As the team rushed to crunch the latest numbers, the news out of Sierra Leone had grown more troubling. The World Health Organization announced that Sierra Leone had surpassed Liberia as having the most Ebola infections. This, too, was surprising. For as limited as Sierra Leone’s medical resources were, they were far more extensive than Liberia’s.
But Sierra Leone, with its operation in Kenema, may have been penalized for its comparative preparedness. The early flood of global aid focused on Liberia and Guinea, largely overlooking Sierra Leone.
Meanwhile, because of its excellent reputation for treating Lassa fever, the Kenema hospital and lab had been overwhelmed with patients, a situation made only more dire after Ebola killed the director of the Lassa program.

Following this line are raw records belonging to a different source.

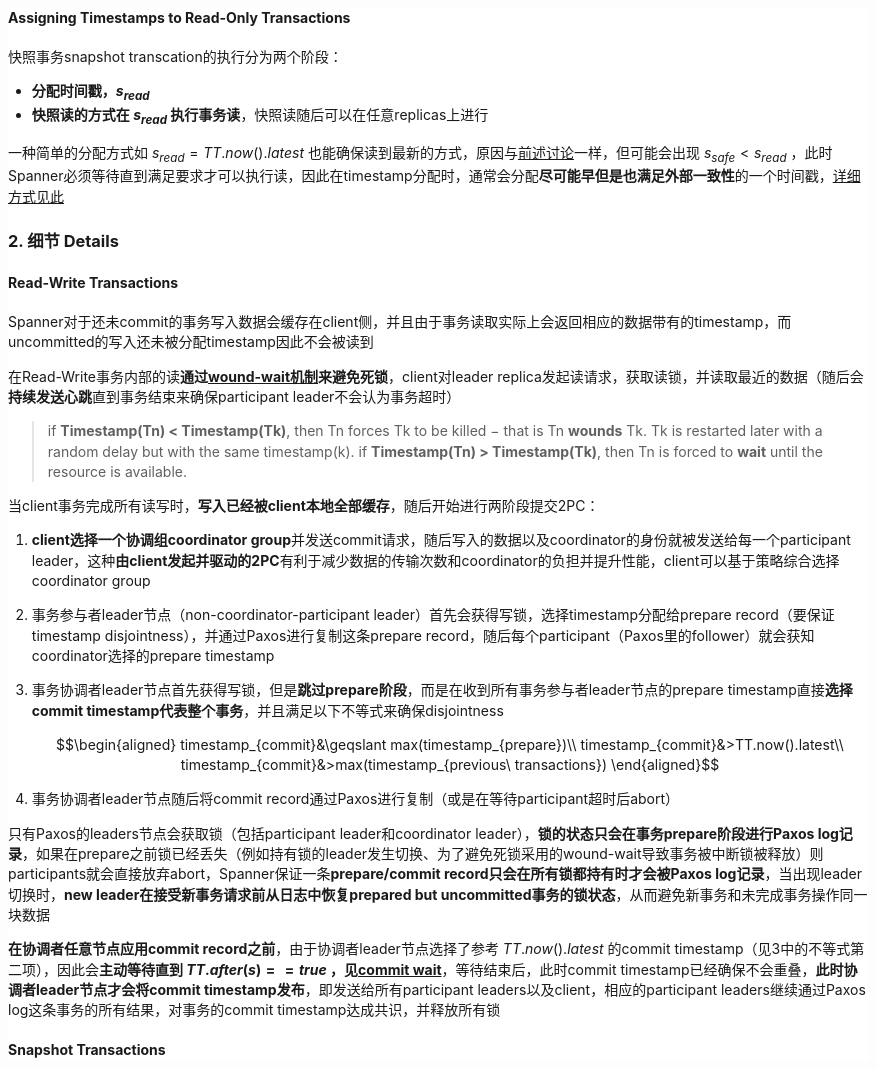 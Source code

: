 #### Assigning Timestamps to Read-Only Transactions

快照事务snapshot transcation的执行分为两个阶段：

- **分配时间戳，$s_{read}$**
- **快照读的方式在 $s_{read}$ 执行事务读**，快照读随后可以在任意replicas上进行

一种简单的分配方式如 $s_{read}=TT.now().latest$ 也能确保读到最新的方式，原因与[前述讨论](#serving-reads-at-a-timestamp)一样，但可能会出现 $s_{safe}<s_{read}$ ，此时Spanner必须等待直到满足要求才可以执行读，因此在timestamp分配时，通常会分配**尽可能早但是也满足外部一致性**的一个时间戳，[详细方式见此](#snapshot-transactions)

### 2. 细节 Details

#### Read-Write Transactions

Spanner对于还未commit的事务写入数据会缓存在client侧，并且由于事务读取实际上会返回相应的数据带有的timestamp，而uncommitted的写入还未被分配timestamp因此不会被读到

在Read-Write事务内部的读**通过[wound-wait机制](https://stackoverflow.com/a/32794401/8311638)来避免死锁**，client对leader replica发起读请求，获取读锁，并读取最近的数据（随后会**持续发送心跳**直到事务结束来确保participant leader不会认为事务超时）

> if **Timestamp(Tn) < Timestamp(Tk)**, then Tn forces Tk to be killed − that is Tn **wounds** Tk. Tk is restarted later with a random delay but with the same timestamp(k).
> if **Timestamp(Tn) > Timestamp(Tk)**, then Tn is forced to **wait** until the resource is available.

当client事务完成所有读写时，**写入已经被client本地全部缓存**，随后开始进行两阶段提交2PC：

1. **client选择一个协调组coordinator group**并发送commit请求，随后写入的数据以及coordinator的身份就被发送给每一个participant leader，这种**由client发起并驱动的2PC**有利于减少数据的传输次数和coordinator的负担并提升性能，client可以基于策略综合选择coordinator group
2. 事务参与者leader节点（non-coordinator-participant leader）首先会获得写锁，选择timestamp分配给prepare record（要保证timestamp disjointness），并通过Paxos进行复制这条prepare record，随后每个participant（Paxos里的follower）就会获知coordinator选择的prepare timestamp
3. 事务协调者leader节点首先获得写锁，但是**跳过prepare阶段**，而是在收到所有事务参与者leader节点的prepare timestamp直接**选择commit timestamp代表整个事务**，并且满足以下不等式来确保disjointness

   ```math
   \begin{aligned}
   timestamp_{commit}&\geqslant max(timestamp_{prepare})\\
   timestamp_{commit}&>TT.now().latest\\
   timestamp_{commit}&>max(timestamp_{previous\ transactions})
   \end{aligned}
   ```

4. 事务协调者leader节点随后将commit record通过Paxos进行复制（或是在等待participant超时后abort）

只有Paxos的leaders节点会获取锁（包括participant leader和coordinator leader），**锁的状态只会在事务prepare阶段进行Paxos log记录**，如果在prepare之前锁已经丢失（例如持有锁的leader发生切换、为了避免死锁采用的wound-wait导致事务被中断锁被释放）则participants就会直接放弃abort，Spanner保证一条**prepare/commit record只会在所有锁都持有时才会被Paxos log记录**，当出现leader切换时，**new leader在接受新事务请求前从日志中恢复prepared but uncommitted事务的锁状态**，从而避免新事务和未完成事务操作同一块数据

**在协调者任意节点应用commit record之前**，由于协调者leader节点选择了参考 $TT.now().latest$ 的commit timestamp（见3中的不等式第二项），因此会**主动等待直到 $TT.after(s) == true$ ，见[commit wait](#assigning-timestamps-to-read-write-transactions)**，等待结束后，此时commit timestamp已经确保不会重叠，**此时协调者leader节点才会将commit timestamp发布**，即发送给所有participant leaders以及client，相应的participant leaders继续通过Paxos log这条事务的所有结果，对事务的commit timestamp达成共识，并释放所有锁

#### Snapshot Transactions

Nearby, Nigeria had managed to conquer its outbreak with a rapid containment response. But Nigeria isn’t a fair comparison because its oil revenues have given the country so much more in medical and other infrastructure than its West Africa neighbors. Then again, in outbreaks, infrastructure isn’t always a force for good.
Researchers believe Ebola has been present in very poor parts of Central and West Africa in recent years, but any small outbreaks appear to have fizzled out.
“What kindling had to be set up this time to have this spark ignite?” Yozwiak asked. Then he offered a fascinating theory.
While it’s true the region suffers from alarmingly few medical resources, it has acquired lots of new transportation infrastructure. “In Sierra Leone, you can now drive from one end of the country to the other in four hours on immaculately paved, brand new highways,” Yozwiak said, recalling the journey he and Gire made in July.
Gire cited the relatively new highway that runs from Guinean villages on the border with Liberia and Sierra Leone across the country to the capital city of Conakry.
“You basically see Ebola, as it spreads through Guinea, follows the highway all the way out to Conakry.” The highways, he said, were probably “one of the reasons it was able to spread so quickly.”
Advances in technology and infrastructure can sometimes have unintended consequences, making the world smaller but also enabling a deadly virus to broadcast itself with frightening efficiency. Then again, those same kinds of advances have also helped in the Ebola fight, by closing the distance between West Africa and Cambridge.